_Aim of the exercise:_ Search the material below for the word "that". Copy every line where it is found.

_Data supplied:_
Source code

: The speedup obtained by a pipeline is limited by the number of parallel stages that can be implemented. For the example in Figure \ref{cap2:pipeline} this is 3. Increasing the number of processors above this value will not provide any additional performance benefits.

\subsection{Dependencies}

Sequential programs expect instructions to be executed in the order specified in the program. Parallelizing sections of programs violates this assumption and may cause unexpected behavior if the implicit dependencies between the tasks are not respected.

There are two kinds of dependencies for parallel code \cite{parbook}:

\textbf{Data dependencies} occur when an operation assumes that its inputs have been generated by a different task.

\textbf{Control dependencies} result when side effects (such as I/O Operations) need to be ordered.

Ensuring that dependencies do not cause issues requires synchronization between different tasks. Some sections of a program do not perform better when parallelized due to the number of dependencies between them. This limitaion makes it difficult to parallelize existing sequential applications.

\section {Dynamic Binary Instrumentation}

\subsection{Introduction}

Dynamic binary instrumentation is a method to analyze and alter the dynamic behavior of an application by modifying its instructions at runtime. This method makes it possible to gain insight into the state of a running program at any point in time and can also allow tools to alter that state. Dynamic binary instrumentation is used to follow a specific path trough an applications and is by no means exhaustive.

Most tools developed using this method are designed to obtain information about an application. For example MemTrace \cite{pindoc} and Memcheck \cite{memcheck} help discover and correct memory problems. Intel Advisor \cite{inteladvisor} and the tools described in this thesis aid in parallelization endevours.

_Exercise response:_
: The speedup obtained by a pipeline is limited by the number of parallel stages that can be implemented. For the example in Figure \ref{cap2:pipeline} this is 3. Increasing the number of processors above this value will not provide any additional performance benefits.
\textbf{Data dependencies} occur when an operation assumes that its inputs have been generated by a different task.
Ensuring that dependencies do not cause issues requires synchronization between different tasks. Some sections of a program do not perform better when parallelized due to the number of dependencies between them. This limitaion makes it difficult to parallelize existing sequential applications.
Dynamic binary instrumentation is a method to analyze and alter the dynamic behavior of an application by modifying its instructions at runtime. This method makes it possible to gain insight into the state of a running program at any point in time and can also allow tools to alter that state. Dynamic binary instrumentation is used to follow a specific path trough an applications and is by no means exhaustive.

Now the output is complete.